There is only a finite amount of extract in X lbs or kg of grain. While it's true that a more dilute mash will have more of the available extract in solution, the dilution, by it's very nature lowers the gravity of the wort.
I see what you are trying to do but you are getting stuck on
available extract in solution versus gravity of the solution.
I ran some numbers:
Let's negate losses except for grain absorption. Let's also assume 100% conversion efficiency and assume no-sparge so that we only see first wort extract. I assumed 80% Fine Grind Extract and 4% moisture.
If I mash 5.67 kg (12.50 lbs) of grain into 32 l (8.45 gal) of water, I could reasonably expect ~ 12P (~ 1.048 S.G.) of first wort extract.
If I mash 5.67 kg (12.50 lbs) of grain into 64 l (16.91 gal) of water, I could reasonably expect ~ 6.4P (~ 1.025 S.G.) of first wort extract.
So you can see that the second case is marginally more than the 0.5Z gravity i roughed up before.

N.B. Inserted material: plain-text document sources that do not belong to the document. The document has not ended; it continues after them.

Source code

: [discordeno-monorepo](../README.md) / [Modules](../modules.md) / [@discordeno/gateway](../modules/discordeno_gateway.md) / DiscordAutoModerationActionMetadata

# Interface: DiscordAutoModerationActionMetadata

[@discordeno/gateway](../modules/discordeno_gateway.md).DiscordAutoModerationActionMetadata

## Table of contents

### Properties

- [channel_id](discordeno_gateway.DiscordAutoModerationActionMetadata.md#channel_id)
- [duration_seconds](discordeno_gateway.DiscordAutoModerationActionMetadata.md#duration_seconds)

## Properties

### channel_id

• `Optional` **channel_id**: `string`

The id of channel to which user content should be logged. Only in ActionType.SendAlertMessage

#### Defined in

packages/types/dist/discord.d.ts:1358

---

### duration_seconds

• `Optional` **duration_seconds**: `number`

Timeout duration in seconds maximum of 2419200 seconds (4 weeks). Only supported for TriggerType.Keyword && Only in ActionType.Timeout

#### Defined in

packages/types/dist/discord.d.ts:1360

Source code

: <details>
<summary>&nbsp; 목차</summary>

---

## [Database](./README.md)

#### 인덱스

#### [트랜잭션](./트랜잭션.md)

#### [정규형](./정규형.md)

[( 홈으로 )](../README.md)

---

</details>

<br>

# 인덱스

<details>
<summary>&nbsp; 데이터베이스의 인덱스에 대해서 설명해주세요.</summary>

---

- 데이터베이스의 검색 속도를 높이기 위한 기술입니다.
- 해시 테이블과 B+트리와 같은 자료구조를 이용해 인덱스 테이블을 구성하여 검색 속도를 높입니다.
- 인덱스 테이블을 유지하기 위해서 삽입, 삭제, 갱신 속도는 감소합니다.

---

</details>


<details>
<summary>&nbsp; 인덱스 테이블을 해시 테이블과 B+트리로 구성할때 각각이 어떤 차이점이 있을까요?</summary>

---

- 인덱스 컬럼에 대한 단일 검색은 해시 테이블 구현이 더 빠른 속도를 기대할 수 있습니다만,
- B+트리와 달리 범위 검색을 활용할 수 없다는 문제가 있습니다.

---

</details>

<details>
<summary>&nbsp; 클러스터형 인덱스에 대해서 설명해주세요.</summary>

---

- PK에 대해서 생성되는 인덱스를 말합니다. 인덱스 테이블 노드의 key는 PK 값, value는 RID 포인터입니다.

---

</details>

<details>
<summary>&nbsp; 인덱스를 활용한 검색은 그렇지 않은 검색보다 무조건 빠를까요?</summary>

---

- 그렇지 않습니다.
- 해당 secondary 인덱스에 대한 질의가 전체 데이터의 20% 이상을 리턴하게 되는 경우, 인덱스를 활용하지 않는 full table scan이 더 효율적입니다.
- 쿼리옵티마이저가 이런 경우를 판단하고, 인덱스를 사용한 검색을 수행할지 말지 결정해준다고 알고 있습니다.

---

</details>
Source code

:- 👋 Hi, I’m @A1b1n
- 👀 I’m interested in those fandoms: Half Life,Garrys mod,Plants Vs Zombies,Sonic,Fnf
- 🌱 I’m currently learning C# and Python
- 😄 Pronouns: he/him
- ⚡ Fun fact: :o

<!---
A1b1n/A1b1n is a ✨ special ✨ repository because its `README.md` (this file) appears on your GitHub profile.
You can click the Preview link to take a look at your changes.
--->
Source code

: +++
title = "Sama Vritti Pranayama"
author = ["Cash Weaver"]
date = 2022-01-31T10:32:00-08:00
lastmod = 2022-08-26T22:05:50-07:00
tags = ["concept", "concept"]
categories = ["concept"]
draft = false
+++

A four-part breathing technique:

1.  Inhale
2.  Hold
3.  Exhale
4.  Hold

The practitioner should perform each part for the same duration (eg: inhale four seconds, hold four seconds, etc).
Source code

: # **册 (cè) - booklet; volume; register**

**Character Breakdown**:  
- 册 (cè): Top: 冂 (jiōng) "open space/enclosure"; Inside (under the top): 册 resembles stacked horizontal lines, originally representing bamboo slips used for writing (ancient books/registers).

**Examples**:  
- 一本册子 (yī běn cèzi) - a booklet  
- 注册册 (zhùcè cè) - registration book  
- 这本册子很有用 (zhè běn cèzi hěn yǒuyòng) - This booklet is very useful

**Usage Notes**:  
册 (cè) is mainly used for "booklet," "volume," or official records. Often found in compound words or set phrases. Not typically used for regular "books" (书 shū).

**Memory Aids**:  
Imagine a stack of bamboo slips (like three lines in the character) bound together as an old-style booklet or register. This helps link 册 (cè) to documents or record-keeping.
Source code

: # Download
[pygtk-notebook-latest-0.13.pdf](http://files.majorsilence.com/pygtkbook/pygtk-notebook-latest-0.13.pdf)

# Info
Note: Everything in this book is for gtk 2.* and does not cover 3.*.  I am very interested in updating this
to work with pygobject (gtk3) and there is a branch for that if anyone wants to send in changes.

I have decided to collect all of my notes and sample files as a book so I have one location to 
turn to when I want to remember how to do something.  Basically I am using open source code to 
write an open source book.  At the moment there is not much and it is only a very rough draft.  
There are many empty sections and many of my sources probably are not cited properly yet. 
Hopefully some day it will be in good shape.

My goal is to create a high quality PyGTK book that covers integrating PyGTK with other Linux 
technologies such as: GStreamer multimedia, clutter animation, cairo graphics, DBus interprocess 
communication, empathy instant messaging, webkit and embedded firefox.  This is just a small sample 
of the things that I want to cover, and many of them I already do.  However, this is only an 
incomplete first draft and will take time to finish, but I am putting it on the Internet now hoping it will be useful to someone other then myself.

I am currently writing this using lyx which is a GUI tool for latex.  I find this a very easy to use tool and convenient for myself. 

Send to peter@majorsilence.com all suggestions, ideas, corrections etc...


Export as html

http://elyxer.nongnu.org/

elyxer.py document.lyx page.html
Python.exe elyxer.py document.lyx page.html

Either way you shake it, more of the available extract in solution does not translate into an appreciable benefit in gravity, i.e. it is swamped about by the massive drop in gravity of the more dilute mash.
Now granted, that's an extreme case. There is a whole range of more practical increases in volume between Y and 2Y. The real point is that you wouldn't increase volume without a calculated increase in grain amount to offset the change in gravity.